Novel arylpiperazine-1,2-benzothiazine derivatives have been designed and synthesized as potential anti-inflammatory agents. Their structure and properties have been studied using spectroscopic techniques (¹H NMR, ¹³C NMR, FT-IR), MS, elemental analyses, and single-crystal X-ray diffraction (SCXRD, for compound 7b). This study aimed to evaluate the inhibitory activity of new derivatives against both cyclooxygenase isoforms COX-1 and COX-2 due to the similarity of new compounds to oxicams drugs from the NSAIDs group. All new compounds were divided into two series – A and B – with a different linker between thiazine and piperazines nitrogens. Series A included the three-carbon aliphatic linker and series B – two-carbon with a carbonyl group. According to in vitro and molecular docking studies all new compounds exhibited cyclooxygenase inhibitory activity. The series of A compounds included COX-1 inhibitors only. In contrast, the B series showed inhibition of both COX-1 and COX-2, which suggested the importance of the acetoxy linker for COX-2 inhibition. Moreover, the most selective compound 7b, towards COX-2, was non-toxic for the normal human cell line (in concentration of 10 µM) comparable to reference drug meloxicam. Additionally, investigation of influence on model membranes confirmed the ability of the compound 7b to penetrate lipid bilayers which seemed to be important to the influence with membrane protein - cyclooxygenase.

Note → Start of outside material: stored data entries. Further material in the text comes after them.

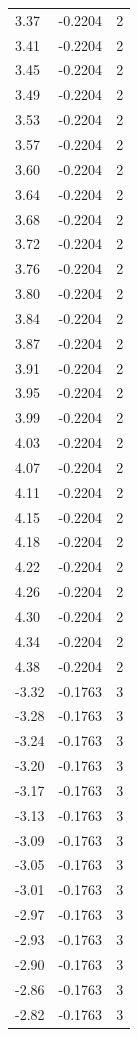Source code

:\begin{longtable}{lrr}
  3.37 & -0.2204 & 2 \\
  3.41 & -0.2204 & 2 \\
  3.45 & -0.2204 & 2 \\
  3.49 & -0.2204 & 2 \\
  3.53 & -0.2204 & 2 \\
  3.57 & -0.2204 & 2 \\
  3.60 & -0.2204 & 2 \\
  3.64 & -0.2204 & 2 \\
  3.68 & -0.2204 & 2 \\
  3.72 & -0.2204 & 2 \\
  3.76 & -0.2204 & 2 \\
  3.80 & -0.2204 & 2 \\
  3.84 & -0.2204 & 2 \\
  3.87 & -0.2204 & 2 \\
  3.91 & -0.2204 & 2 \\
  3.95 & -0.2204 & 2 \\
  3.99 & -0.2204 & 2 \\
  4.03 & -0.2204 & 2 \\
  4.07 & -0.2204 & 2 \\
  4.11 & -0.2204 & 2 \\
  4.15 & -0.2204 & 2 \\
  4.18 & -0.2204 & 2 \\
  4.22 & -0.2204 & 2 \\
  4.26 & -0.2204 & 2 \\
  4.30 & -0.2204 & 2 \\
  4.34 & -0.2204 & 2 \\
  4.38 & -0.2204 & 2 \\
  -3.32 & -0.1763 & 3 \\
  -3.28 & -0.1763 & 3 \\
  -3.24 & -0.1763 & 3 \\
  -3.20 & -0.1763 & 3 \\
  -3.17 & -0.1763 & 3 \\
  -3.13 & -0.1763 & 3 \\
  -3.09 & -0.1763 & 3 \\
  -3.05 & -0.1763 & 3 \\
  -3.01 & -0.1763 & 3 \\
  -2.97 & -0.1763 & 3 \\
  -2.93 & -0.1763 & 3 \\
  -2.90 & -0.1763 & 3 \\
  -2.86 & -0.1763 & 3 \\
  -2.82 & -0.1763 & 3 \\

\end{longtable}
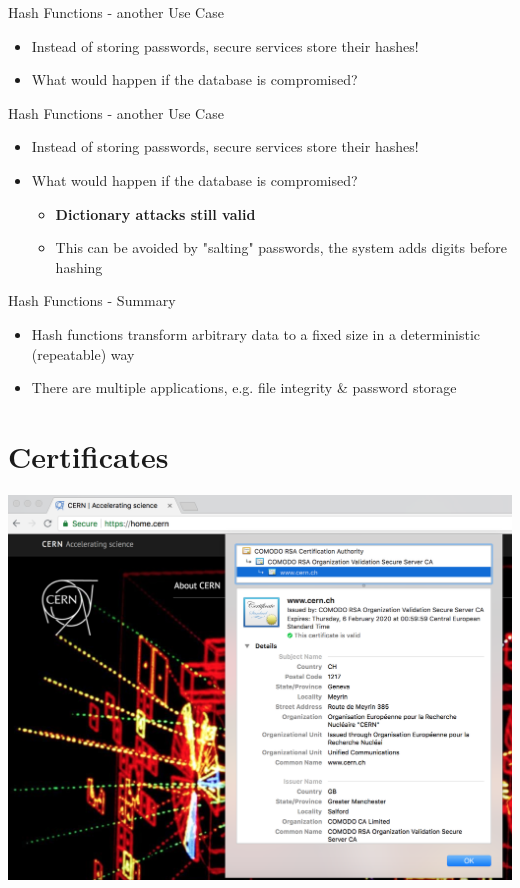 \documentclass[aspectratio=169]{beamer}
\begin{document}
\begin{frame}{Hash Functions - another Use Case}
\begin{itemize}
\item Instead of storing passwords, secure services store their hashes!
\item What would happen if the database is compromised?
\end{itemize}
\end{frame}

\begin{frame}{Hash Functions - another Use Case}
\begin{itemize}
\item Instead of storing passwords, secure services store their hashes!
\item What would happen if the database is compromised?
\begin{itemize}
\item \textbf{Dictionary attacks still valid}
\item This can be avoided by "salting" passwords, the system adds digits before hashing
\end{itemize}
\end{itemize}
\end{frame}

\begin{frame}{Hash Functions - Summary}
\begin{itemize}
\item Hash functions transform arbitrary data to a fixed size in a deterministic (repeatable) way
\item There are multiple applications, e.g. file integrity \& password storage
\end{itemize}
\end{frame}

\section{Certificates}
\frame{\sectionpage}

\begin{frame}
\begin{center}
\includegraphics[width=0.9\linewidth]{cern-certificate.png}
\end{center}
\end{frame}
\end{document}

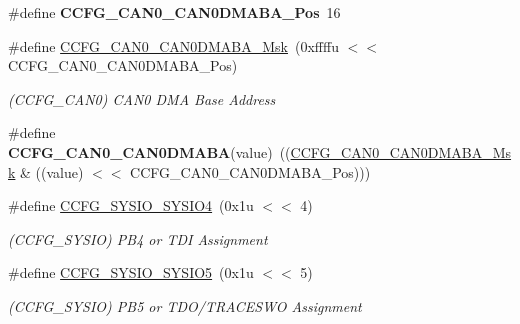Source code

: \begin{DoxyCompactItemize}
\mbox{\label{group__SAME70__MATRIX_ga018f0f05779779fcfdaf7a7dc0c6b67c}} 
\#define {\bfseries C\+C\+F\+G\+\_\+\+C\+A\+N0\+\_\+\+C\+A\+N0\+D\+M\+A\+B\+A\+\_\+\+Pos}~16
\item 
\mbox{\label{group__SAME70__MATRIX_ga16ce309f038c92ae22b3b9ec99610d7c}} 
\#define \mbox{\hyperlink{group__SAME70__MATRIX_ga16ce309f038c92ae22b3b9ec99610d7c}{C\+C\+F\+G\+\_\+\+C\+A\+N0\+\_\+\+C\+A\+N0\+D\+M\+A\+B\+A\+\_\+\+Msk}}~(0xffffu $<$$<$ C\+C\+F\+G\+\_\+\+C\+A\+N0\+\_\+\+C\+A\+N0\+D\+M\+A\+B\+A\+\_\+\+Pos)
\begin{DoxyCompactList}\small\item\em (C\+C\+F\+G\+\_\+\+C\+A\+N0) C\+A\+N0 D\+MA Base Address \end{DoxyCompactList}\item 
\mbox{\label{group__SAME70__MATRIX_ga89c5d24cdba3123084ec2c465a9fdc07}} 
\#define {\bfseries C\+C\+F\+G\+\_\+\+C\+A\+N0\+\_\+\+C\+A\+N0\+D\+M\+A\+BA}(value)~((\mbox{\hyperlink{group__SAMV71__MATRIX_ga16ce309f038c92ae22b3b9ec99610d7c}{C\+C\+F\+G\+\_\+\+C\+A\+N0\+\_\+\+C\+A\+N0\+D\+M\+A\+B\+A\+\_\+\+Msk}} \& ((value) $<$$<$ C\+C\+F\+G\+\_\+\+C\+A\+N0\+\_\+\+C\+A\+N0\+D\+M\+A\+B\+A\+\_\+\+Pos)))
\item 
\mbox{\label{group__SAME70__MATRIX_ga59a09a374bab5cbed270d5aace8082bc}} 
\#define \mbox{\hyperlink{group__SAME70__MATRIX_ga59a09a374bab5cbed270d5aace8082bc}{C\+C\+F\+G\+\_\+\+S\+Y\+S\+I\+O\+\_\+\+S\+Y\+S\+I\+O4}}~(0x1u $<$$<$ 4)
\begin{DoxyCompactList}\small\item\em (C\+C\+F\+G\+\_\+\+S\+Y\+S\+IO) P\+B4 or T\+DI Assignment \end{DoxyCompactList}\item 
\mbox{\label{group__SAME70__MATRIX_ga7700a8793de58ee46189b3af593300ca}} 
\#define \mbox{\hyperlink{group__SAME70__MATRIX_ga7700a8793de58ee46189b3af593300ca}{C\+C\+F\+G\+\_\+\+S\+Y\+S\+I\+O\+\_\+\+S\+Y\+S\+I\+O5}}~(0x1u $<$$<$ 5)
\begin{DoxyCompactList}\small\item\em (C\+C\+F\+G\+\_\+\+S\+Y\+S\+IO) P\+B5 or T\+D\+O/\+T\+R\+A\+C\+E\+S\+WO Assignment \end{DoxyCompactList}\item 

\end{DoxyCompactItemize}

新型芳基哌嗪-1,2-苯并噻嗪衍生物已被设计和合成为潜在的抗炎剂。已经使用光谱技术（¹ H NMR、¹³ C NMR、FT-IR）、MS、元素分析和单晶 X 射线衍射（SCXRD，对于化合物7b）研究了它们的结构和性质。由于新化合物与来自 NSAIDs 组的 oxicams 药物的相似性，本研究旨在评估新衍生物对环加氧酶同种型 COX-1 和 COX-2 的抑制活性。所有新的化合物，分别分为两大系列-甲和乙-与噻嗪和哌嗪氮之间具有不同的连接体。A系列包括三碳脂肪族接头和B系列- 带有羰基的两碳。根据体外和分子对接研究，所有新化合物都表现出环氧合酶抑制活性。A系列化合物仅包括COX-1抑制剂。相比之下，B系列显示出对 COX-1 和 COX-2 的抑制，这表明乙酰氧基接头对 COX-2 抑制的重要性。此外，对 COX-2最具选择性的化合物7b对正常人细胞系（浓度为 10 µM）无毒，与参考药物美洛昔康相当。此外，对模型膜影响的研究证实了化合物7b的能力 穿透脂质双层，这似​​乎对膜蛋白 - 环氧合酶的影响很重要。